A Unimed Natal (Sociedade Cooperativa de Trabalho Médico) terá que pagar o valor de R$ 2,5 mil, a título de danos morais, por ter se negado a custear o tratamento de quimioterapia, que necessitava uma então usuária dos serviços. O Plano de Saúde também foi obrigado a arcar com todos os custos das sessões.
Segundo os autos, o caso trata-se de um contrato de adesão, firmado 6 de novembro de 1995, sendo, portanto, anterior à Lei de nº 9.656/98 (conhecida como Lei dos Planos de Saúde), o qual registra cláusula que exclui a cobertura de radioterapia e quimioterapia oncológicas. Ainda de acordo com os autos, a negativa da prestação do serviço se deu em 25 de julho de 2007.
Contudo, a sentença inicial, mantida pela 2ª Câmara Cível do Tribunal de Justiça do Rio Grande do Norte, destacou que o direito à vida é um bem jurídico de maior relevância e tutelado constitucionalmente e considerou, também, que as cláusulas do contrato se revestem de “abusividade e nulidade”, o que impõe a aplicação do artigo 51, inciso IV, parágrafo 1º e inciso II do Código Consumerista.
A sentença de primeiro grau também levou em conta que não se define como razoável a exclusão de determinada opção terapêutica, no caso a quimioterapia, se a doença estiver abrigada no contrato de plano de saúde, como é o caso do plano em análise, o qual, na cláusula 5.1, permite o tratamento oncológico (câncer), após 540 dias de carência.
Rebate e Decisão
A Unimed, contudo, moveu Apelação Cível (N° 2008.007537-9), junto ao TJRN, sob a alegação entre outros pontos, de que “o mero dissabor – se existente – ficou limitado à insatisfação da paciente, conhecedora dos limites do contrato, sem qualquer repercussão no mundo exterior”.

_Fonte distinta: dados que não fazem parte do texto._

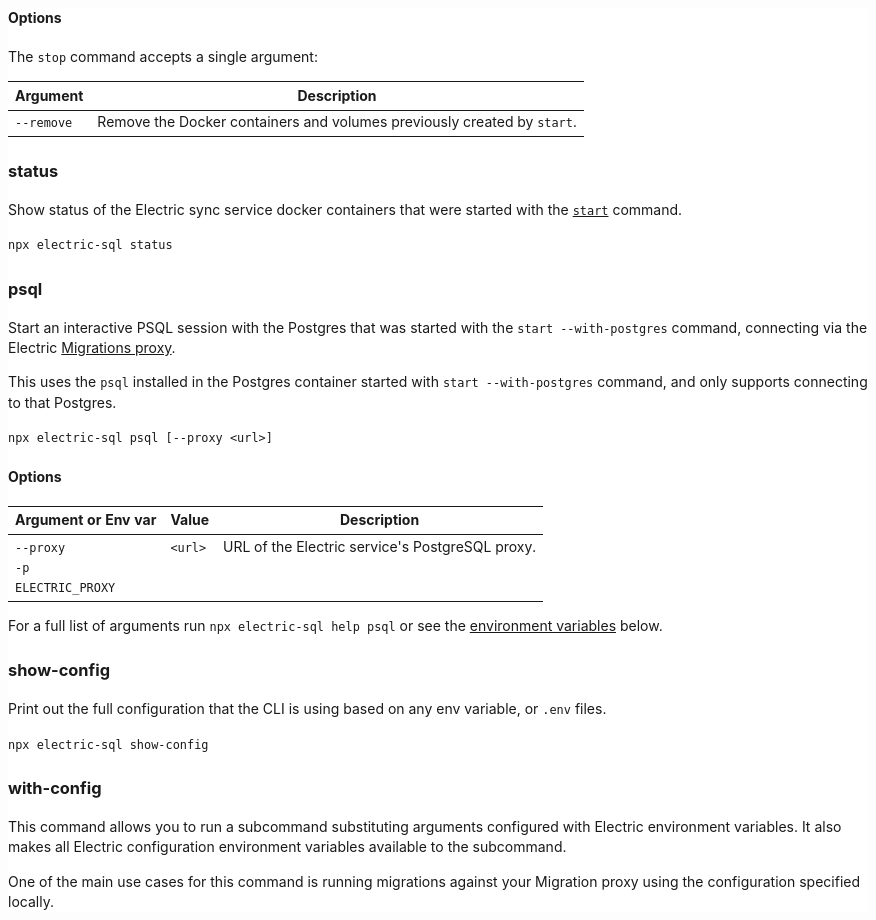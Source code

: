 #### Options

The `stop` command accepts a single argument:

| Argument             | Description                              |
|----------------------|------------------------------------------|
| <span className="no-wrap">`--remove`</span> | Remove the Docker containers and volumes previously created by `start`.

### status

Show status of the Electric sync service docker containers that were started with the [`start`](#start) command.

```shell
npx electric-sql status
```

### psql

Start an interactive PSQL session with the Postgres that was started with the `start --with-postgres` command, connecting via the Electric [Migrations proxy](../usage/data-modelling/migrations.md#migrations-proxy).

This uses the `psql` installed in the Postgres container started with `start --with-postgres` command, and only supports connecting to that Postgres.

```shell
npx electric-sql psql [--proxy <url>]
```

#### Options

| Argument or Env var  | Value        | Description                              |
|----------------------|--------------|------------------------------------------|
| <span className="no-wrap">`--proxy`</span><br /><span className="no-wrap">`-p`</span><br />`ELECTRIC_PROXY` | `<url>` | URL of the Electric service's PostgreSQL proxy.

For a full list of arguments run `npx electric-sql help psql` or see the [environment variables](#environment-variables) below.

### show-config

Print out the full configuration that the CLI is using based on any env variable, or `.env` files.

```shell
npx electric-sql show-config
```

### with-config

This command allows you to run a subcommand substituting arguments configured with Electric environment variables. It also makes all Electric configuration environment variables available to the subcommand.

One of the main use cases for this command is running migrations against your Migration proxy using the configuration specified locally. 
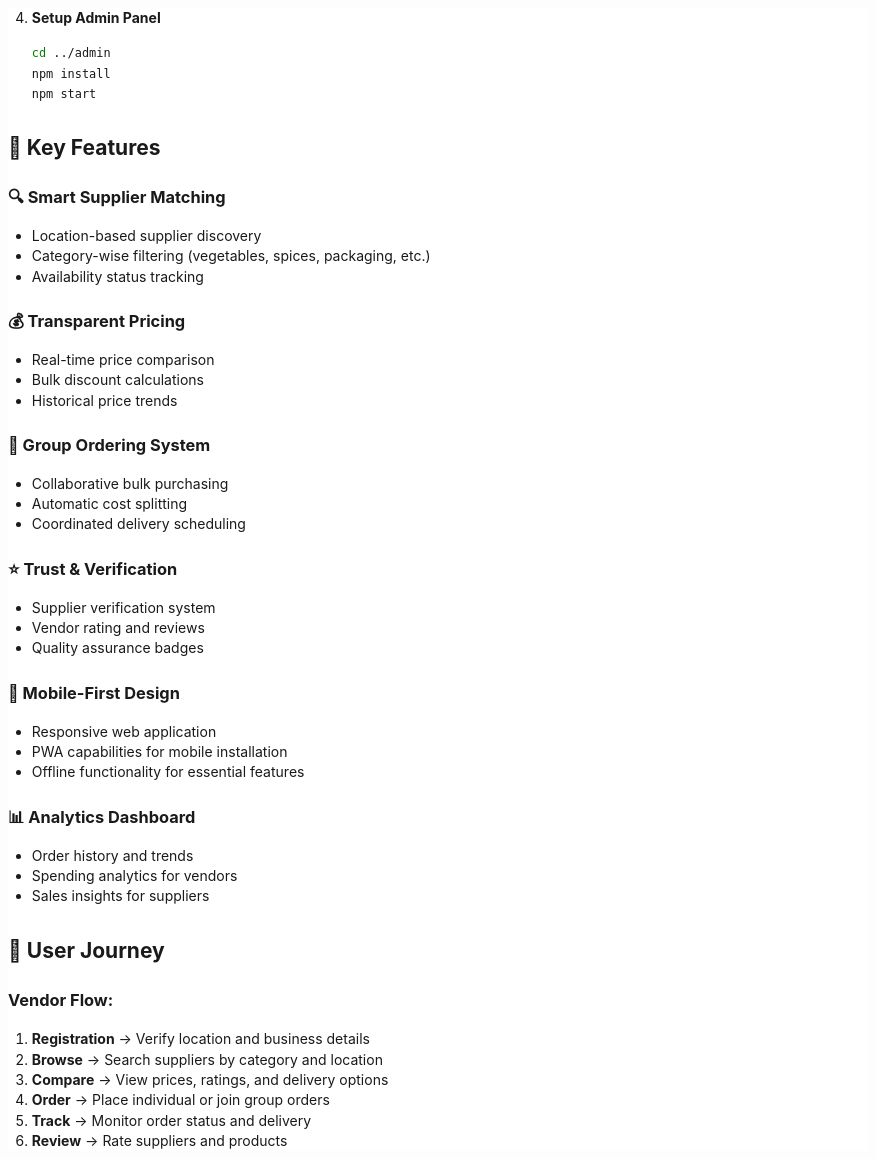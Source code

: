 4. **Setup Admin Panel**
   ```bash
   cd ../admin
   npm install
   npm start
   ```

## 🎨 Key Features

### 🔍 Smart Supplier Matching
- Location-based supplier discovery
- Category-wise filtering (vegetables, spices, packaging, etc.)
- Availability status tracking

### 💰 Transparent Pricing
- Real-time price comparison
- Bulk discount calculations
- Historical price trends

### 🤝 Group Ordering System
- Collaborative bulk purchasing
- Automatic cost splitting
- Coordinated delivery scheduling

### ⭐ Trust & Verification
- Supplier verification system
- Vendor rating and reviews
- Quality assurance badges

### 📱 Mobile-First Design
- Responsive web application
- PWA capabilities for mobile installation
- Offline functionality for essential features

### 📊 Analytics Dashboard
- Order history and trends
- Spending analytics for vendors
- Sales insights for suppliers

## 🎯 User Journey

### Vendor Flow:
1. **Registration** → Verify location and business details
2. **Browse** → Search suppliers by category and location
3. **Compare** → View prices, ratings, and delivery options
4. **Order** → Place individual or join group orders
5. **Track** → Monitor order status and delivery
6. **Review** → Rate suppliers and products
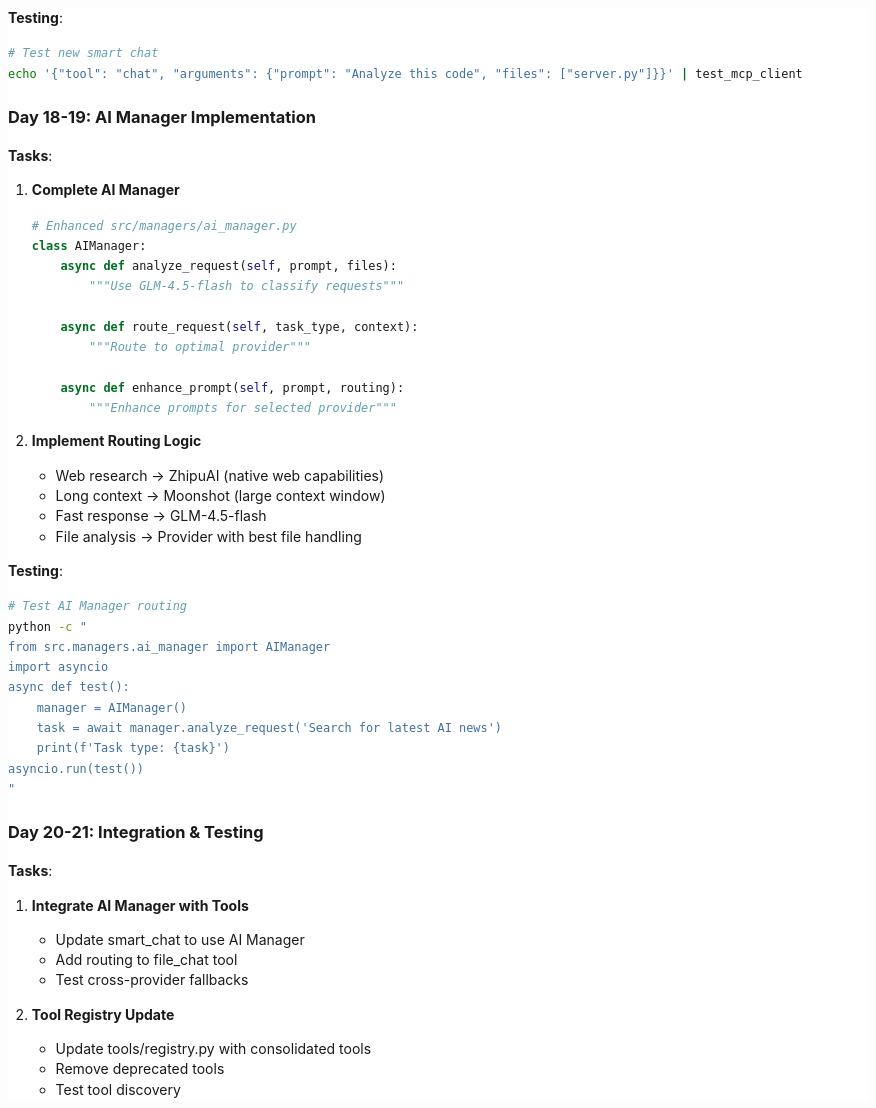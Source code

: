 **Testing**:
```bash
# Test new smart chat
echo '{"tool": "chat", "arguments": {"prompt": "Analyze this code", "files": ["server.py"]}}' | test_mcp_client
```

### Day 18-19: AI Manager Implementation

**Tasks**:
1. **Complete AI Manager**
   ```python
   # Enhanced src/managers/ai_manager.py
   class AIManager:
       async def analyze_request(self, prompt, files):
           """Use GLM-4.5-flash to classify requests"""
           
       async def route_request(self, task_type, context):
           """Route to optimal provider"""
           
       async def enhance_prompt(self, prompt, routing):
           """Enhance prompts for selected provider"""
   ```

2. **Implement Routing Logic**
   - Web research → ZhipuAI (native web capabilities)
   - Long context → Moonshot (large context window)
   - Fast response → GLM-4.5-flash
   - File analysis → Provider with best file handling

**Testing**:
```bash
# Test AI Manager routing
python -c "
from src.managers.ai_manager import AIManager
import asyncio
async def test():
    manager = AIManager()
    task = await manager.analyze_request('Search for latest AI news')
    print(f'Task type: {task}')
asyncio.run(test())
"
```

### Day 20-21: Integration & Testing

**Tasks**:
1. **Integrate AI Manager with Tools**
   - Update smart_chat to use AI Manager
   - Add routing to file_chat tool
   - Test cross-provider fallbacks

2. **Tool Registry Update**
   - Update tools/registry.py with consolidated tools
   - Remove deprecated tools
   - Test tool discovery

No entanto, o relator do processo, desembargador Aderson Silvino, ressaltou que o tratamento com a quimioterapia, indicado pelo profissional médico competente, não se trata de um capricho, mas de uma necessidade do paciente, ante o estado de saúde.
“No presente caso, o que se busca através do judiciário, é garantir um direito fundamental consagrado pela Carta Constitucional em seu artigo 5º, qual seja, a vida”, enfatiza o desembargador.

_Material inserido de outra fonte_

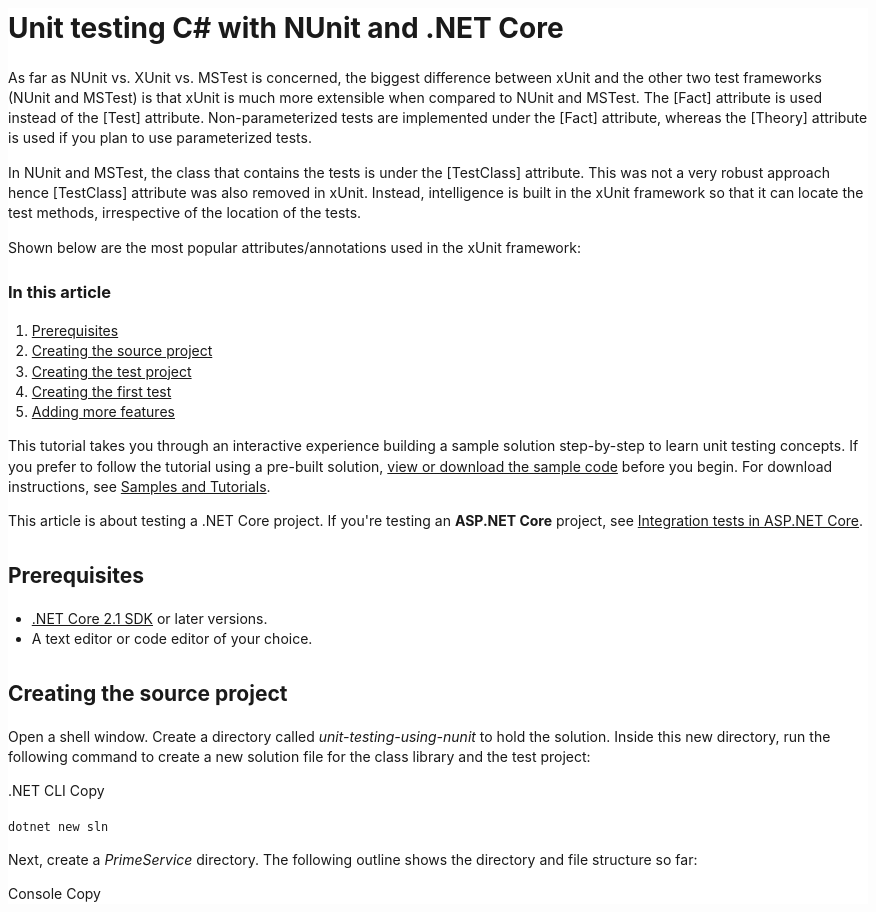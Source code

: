 Unit testing C# with NUnit and .NET Core
========================================

As far as NUnit vs. XUnit vs. MSTest is concerned, the biggest difference between xUnit and the other two test frameworks (NUnit and MSTest) is that xUnit is much more extensible when compared to NUnit and MSTest. The [Fact] attribute is used instead of the [Test] attribute. Non-parameterized tests are implemented under the [Fact] attribute, whereas the [Theory] attribute is used if you plan to use parameterized tests.

In NUnit and MSTest, the class that contains the tests is under the [TestClass] attribute. This was not a very robust approach hence [TestClass] attribute was also removed in xUnit. Instead, intelligence is built in the xUnit framework so that it can locate the test methods, irrespective of the location of the tests.

Shown below are the most popular attributes/annotations used in the xUnit framework:
 

### In this article

1.  [Prerequisites](#prerequisites)
2.  [Creating the source project](#creating-the-source-project)
3.  [Creating the test project](#creating-the-test-project)
4.  [Creating the first test](#creating-the-first-test)
5.  [Adding more features](#adding-more-features)

This tutorial takes you through an interactive experience building a sample solution step-by-step to learn unit testing concepts. If you prefer to follow the tutorial using a pre-built solution, [view or download the sample code](https://github.com/dotnet/samples/blob/main/core/getting-started/unit-testing-using-nunit/) before you begin. For download instructions, see [Samples and Tutorials](../../samples-and-tutorials/#view-and-download-samples).

This article is about testing a .NET Core project. If you're testing an **ASP.NET Core** project, see [Integration tests in ASP.NET Core](/en-us/aspnet/core/test/integration-tests#test-app-prerequisites).

[](#prerequisites)Prerequisites
-------------------------------

*   [.NET Core 2.1 SDK](https://dotnet.microsoft.com/download) or later versions.
*   A text editor or code editor of your choice.

[](#creating-the-source-project)Creating the source project
-----------------------------------------------------------

Open a shell window. Create a directory called _unit-testing-using-nunit_ to hold the solution. Inside this new directory, run the following command to create a new solution file for the class library and the test project:

.NET CLI Copy

    dotnet new sln
    

Next, create a _PrimeService_ directory. The following outline shows the directory and file structure so far:

Console Copy
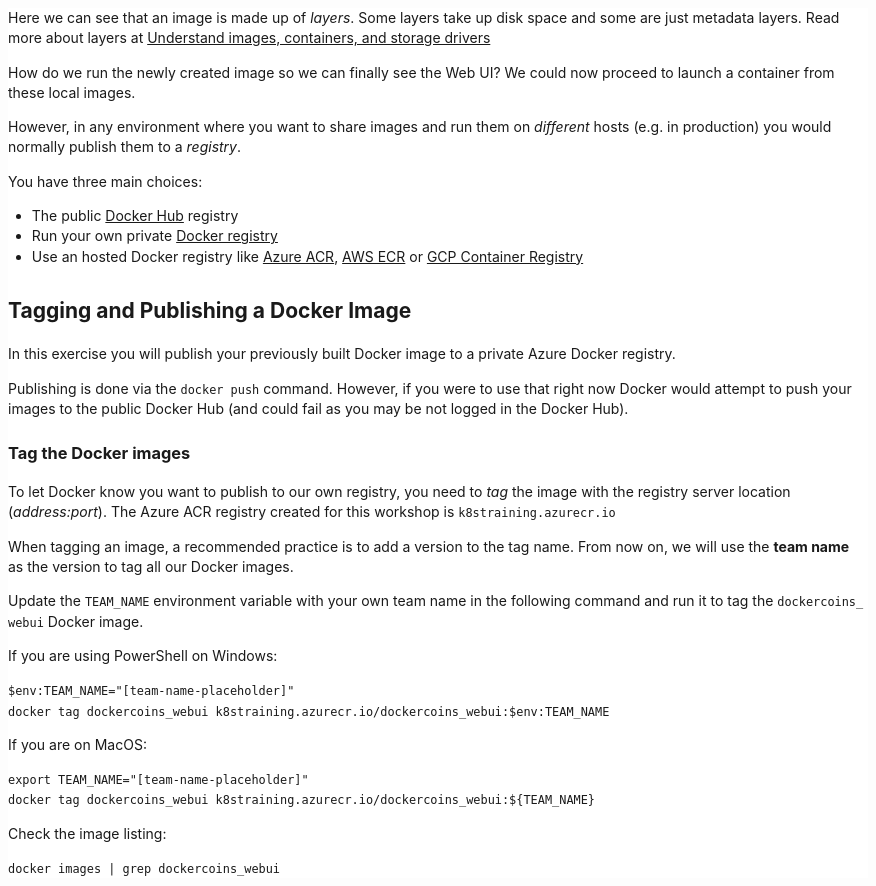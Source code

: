 Here we can see that an image is made up of _layers_. Some layers take up disk space and some are just metadata layers. Read more about layers at [Understand images, containers, and storage drivers](https://docs.docker.com/storage/storagedriver/)

How do we run the newly created image so we can finally see the Web UI? We could now proceed to launch a container from these local images.

However, in any environment where you want to share images and run them on _different_ hosts (e.g. in production) you would normally publish them to a _registry_.

You have three main choices:

- The public [Docker Hub](https://hub.docker.com/) registry
- Run your own private [Docker registry](https://hub.docker.com/_/registry)
- Use an hosted Docker registry like [Azure ACR](https://azure.microsoft.com/en-au/services/container-registry/), [AWS ECR](https://aws.amazon.com/ecr/) or
  [GCP Container Registry](https://cloud.google.com/container-registry/)

## Tagging and Publishing a Docker Image

In this exercise you will publish your previously built Docker image to a private Azure Docker registry.

Publishing is done via the `docker push` command. However, if you were to use that right now Docker would attempt to push your images to the public Docker Hub (and could fail as you may be not logged in the Docker Hub).

### Tag the Docker images

To let Docker know you want to publish to our own registry, you need to _tag_ the image with the registry server location (_address:port_).
The Azure ACR registry created for this workshop is `k8straining.azurecr.io`

When tagging an image, a recommended practice is to add a version to the tag name.
From now on, we will use the **team name** as the version to tag all our Docker images.

Update the `TEAM_NAME` environment variable with your own team name in the following command and run it to tag the `dockercoins_webui` Docker image.

If you are using PowerShell on Windows:

```console
$env:TEAM_NAME="[team-name-placeholder]"
docker tag dockercoins_webui k8straining.azurecr.io/dockercoins_webui:$env:TEAM_NAME
```

If you are on MacOS:

```console
export TEAM_NAME="[team-name-placeholder]"
docker tag dockercoins_webui k8straining.azurecr.io/dockercoins_webui:${TEAM_NAME}
```

Check the image listing:

```console
docker images | grep dockercoins_webui
```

A decisão também considerou que, ao recusar em dar autorização para o tratamento de quimioterapia, a empresa está ferindo “mortalmente o princípio da dignidade da pessoa humana”, além de estar afrontando uma determinação médica que indicou um tratamento específico para a então usuária dos serviços.
“Quando uma pessoa contrata um seguro de saúde, o faz para estar amparado na eventualidade do surgimento de uma doença, seja ela grave ou não”, completa o relator do processo.